After much debate and anxiety over proposed taxes and the Affordable Care Act, three ACA taxes were repealed under a recent government spending bill passed early this year, putting an end to some excise taxes, though reinstating others.
The “Cadillac Tax” is out. A 40 percent excise tax on high-cost employer-provided health care plans, the tax was originally proposed to take effect in 2018. However, legislation had been twice delayed and was again set to go into effect in 2022. However, the 2020 Further Consolidated Appropriations Act permanently repeals the tax so it will never go into effect—a major win for employers.
A 2.3 percent excise tax on medical devices is out. First implemented in 2012, the Internal Revenue Service (IRS) issued final regulations on the tax that manufacturers and importers pay on sales of specific medical devices. Recent legislation has repealed the medical device excise tax previously imposed by Internal Revenue Code section 4191. Prior to the repeal, the tax was on a four-year moratorium. As a result of the repeal and the prior moratorium, sales of taxable medical devices after December 31, 2015, are not subject to the tax.

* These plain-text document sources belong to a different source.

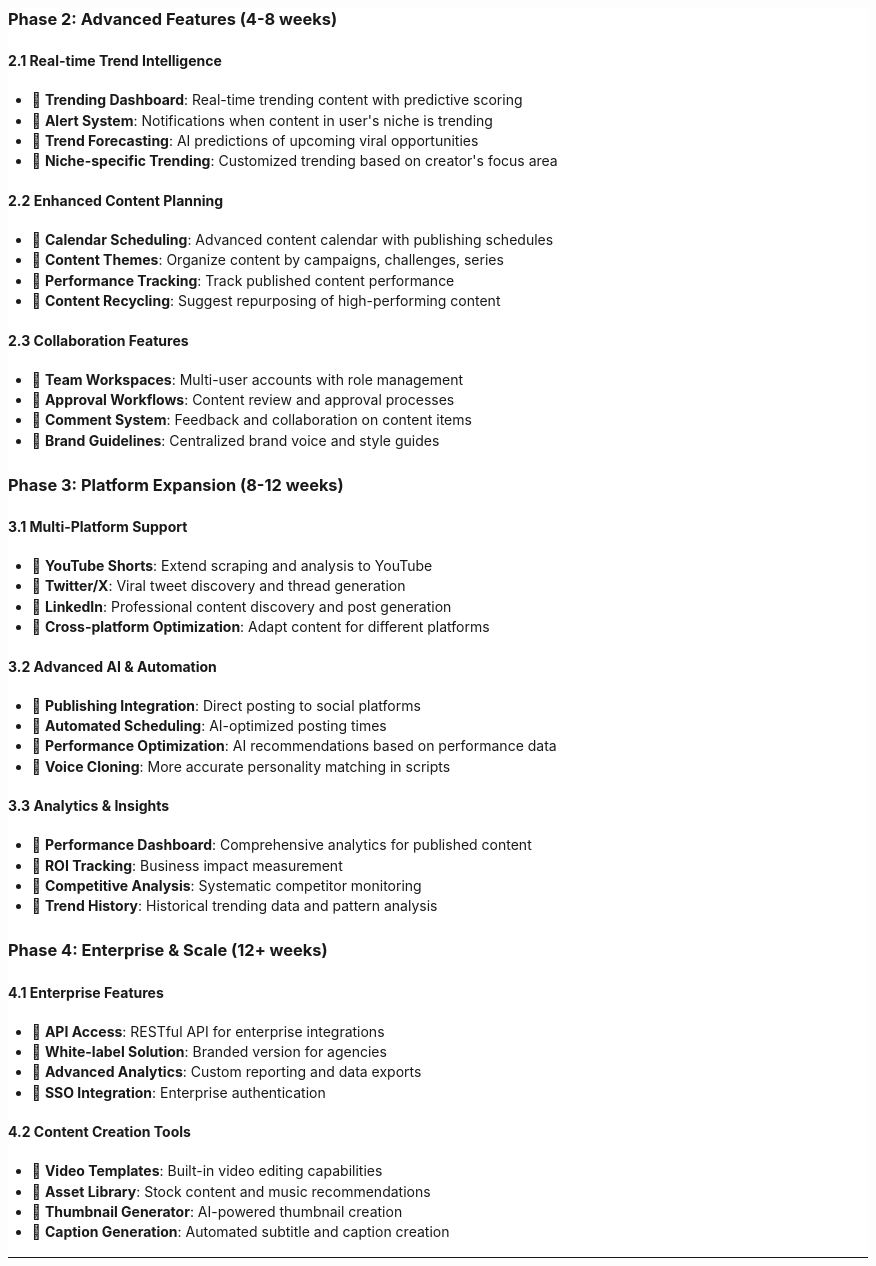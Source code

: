 ### **Phase 2: Advanced Features (4-8 weeks)**

#### **2.1 Real-time Trend Intelligence**
- 🔄 **Trending Dashboard**: Real-time trending content with predictive scoring
- 🔄 **Alert System**: Notifications when content in user's niche is trending
- 🔄 **Trend Forecasting**: AI predictions of upcoming viral opportunities
- 🔄 **Niche-specific Trending**: Customized trending based on creator's focus area

#### **2.2 Enhanced Content Planning**
- 🔄 **Calendar Scheduling**: Advanced content calendar with publishing schedules
- 🔄 **Content Themes**: Organize content by campaigns, challenges, series
- 🔄 **Performance Tracking**: Track published content performance
- 🔄 **Content Recycling**: Suggest repurposing of high-performing content

#### **2.3 Collaboration Features**
- 🔄 **Team Workspaces**: Multi-user accounts with role management
- 🔄 **Approval Workflows**: Content review and approval processes
- 🔄 **Comment System**: Feedback and collaboration on content items
- 🔄 **Brand Guidelines**: Centralized brand voice and style guides

### **Phase 3: Platform Expansion (8-12 weeks)**

#### **3.1 Multi-Platform Support**
- 🔄 **YouTube Shorts**: Extend scraping and analysis to YouTube
- 🔄 **Twitter/X**: Viral tweet discovery and thread generation
- 🔄 **LinkedIn**: Professional content discovery and post generation
- 🔄 **Cross-platform Optimization**: Adapt content for different platforms

#### **3.2 Advanced AI & Automation**
- 🔄 **Publishing Integration**: Direct posting to social platforms
- 🔄 **Automated Scheduling**: AI-optimized posting times
- 🔄 **Performance Optimization**: AI recommendations based on performance data
- 🔄 **Voice Cloning**: More accurate personality matching in scripts

#### **3.3 Analytics & Insights**
- 🔄 **Performance Dashboard**: Comprehensive analytics for published content
- 🔄 **ROI Tracking**: Business impact measurement
- 🔄 **Competitive Analysis**: Systematic competitor monitoring
- 🔄 **Trend History**: Historical trending data and pattern analysis

### **Phase 4: Enterprise & Scale (12+ weeks)**

#### **4.1 Enterprise Features**
- 🔄 **API Access**: RESTful API for enterprise integrations
- 🔄 **White-label Solution**: Branded version for agencies
- 🔄 **Advanced Analytics**: Custom reporting and data exports
- 🔄 **SSO Integration**: Enterprise authentication

#### **4.2 Content Creation Tools**
- 🔄 **Video Templates**: Built-in video editing capabilities
- 🔄 **Asset Library**: Stock content and music recommendations
- 🔄 **Thumbnail Generator**: AI-powered thumbnail creation
- 🔄 **Caption Generation**: Automated subtitle and caption creation

---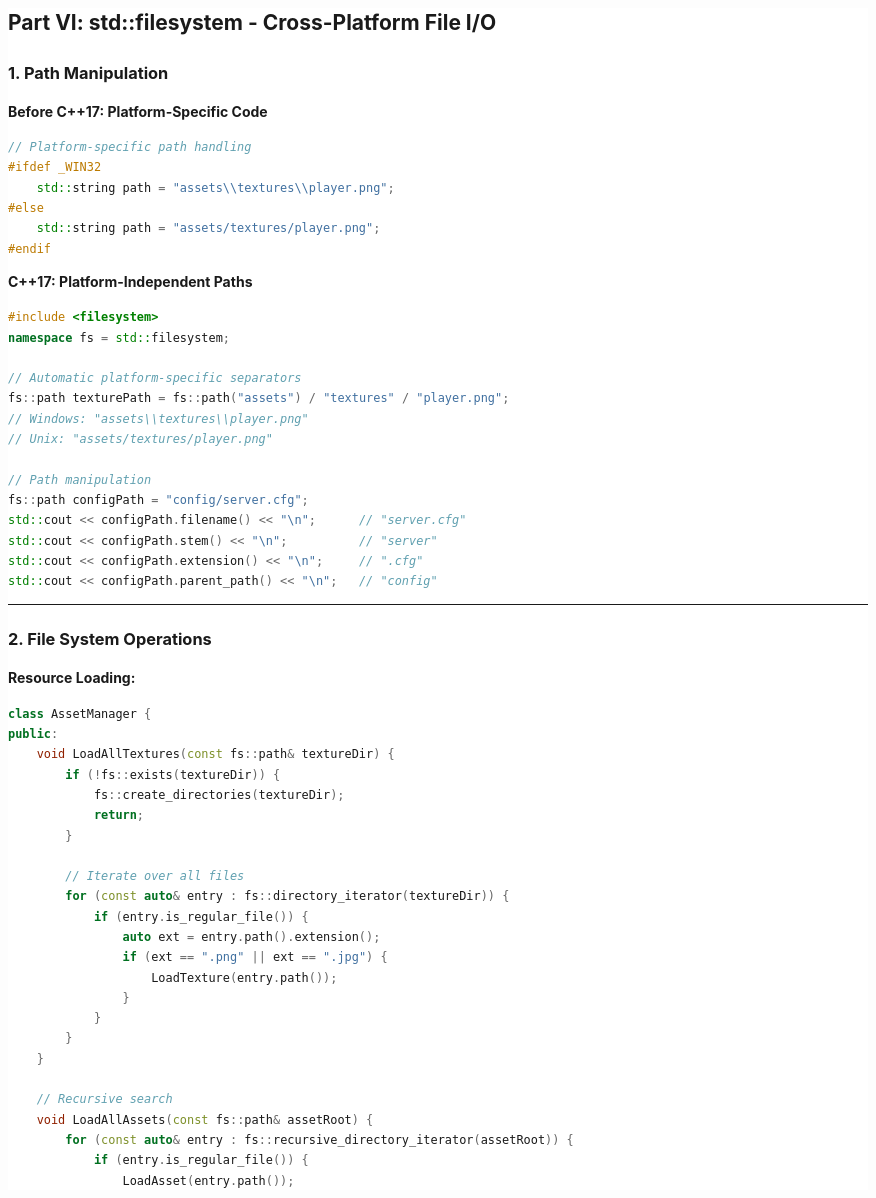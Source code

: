 
## Part VI: std::filesystem - Cross-Platform File I/O

### 1. Path Manipulation

**Before C++17: Platform-Specific Code**

```cpp
// Platform-specific path handling
#ifdef _WIN32
    std::string path = "assets\\textures\\player.png";
#else
    std::string path = "assets/textures/player.png";
#endif
```

**C++17: Platform-Independent Paths**

```cpp
#include <filesystem>
namespace fs = std::filesystem;

// Automatic platform-specific separators
fs::path texturePath = fs::path("assets") / "textures" / "player.png";
// Windows: "assets\\textures\\player.png"
// Unix: "assets/textures/player.png"

// Path manipulation
fs::path configPath = "config/server.cfg";
std::cout << configPath.filename() << "\n";      // "server.cfg"
std::cout << configPath.stem() << "\n";          // "server"
std::cout << configPath.extension() << "\n";     // ".cfg"
std::cout << configPath.parent_path() << "\n";   // "config"
```

---

### 2. File System Operations

**Resource Loading:**

```cpp
class AssetManager {
public:
    void LoadAllTextures(const fs::path& textureDir) {
        if (!fs::exists(textureDir)) {
            fs::create_directories(textureDir);
            return;
        }
        
        // Iterate over all files
        for (const auto& entry : fs::directory_iterator(textureDir)) {
            if (entry.is_regular_file()) {
                auto ext = entry.path().extension();
                if (ext == ".png" || ext == ".jpg") {
                    LoadTexture(entry.path());
                }
            }
        }
    }
    
    // Recursive search
    void LoadAllAssets(const fs::path& assetRoot) {
        for (const auto& entry : fs::recursive_directory_iterator(assetRoot)) {
            if (entry.is_regular_file()) {
                LoadAsset(entry.path());
```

The Health Insurance Providers Fee has also been repealed, but not until January 2021. This means fees will still be charged for 2020. This law has been in effect since 2015, but had been suspended in 2017 and 2019. The tax imposes a fee on each covered entity engaged in the business of providing health insurance. The tax is placed on insurers but is inevitably passed on to employers and their employees. The fee to be paid in the 2020 fee year is based on the 2019 data year. There will be no fee after the 2020 fee year (2021 calendar year).
In addition, the Patient-Centered Outcomes Research Institute (PCORI) has been extended. The PCORI fee, charged to insurers and employers with self-insured plans, was originally instituted to fund medical research under the ACA. The last PCORI fee payment was expected to occur on July 31, 2019 or July 31, 2020 for non-calendar year plans. However, this fee is now extended until 2030.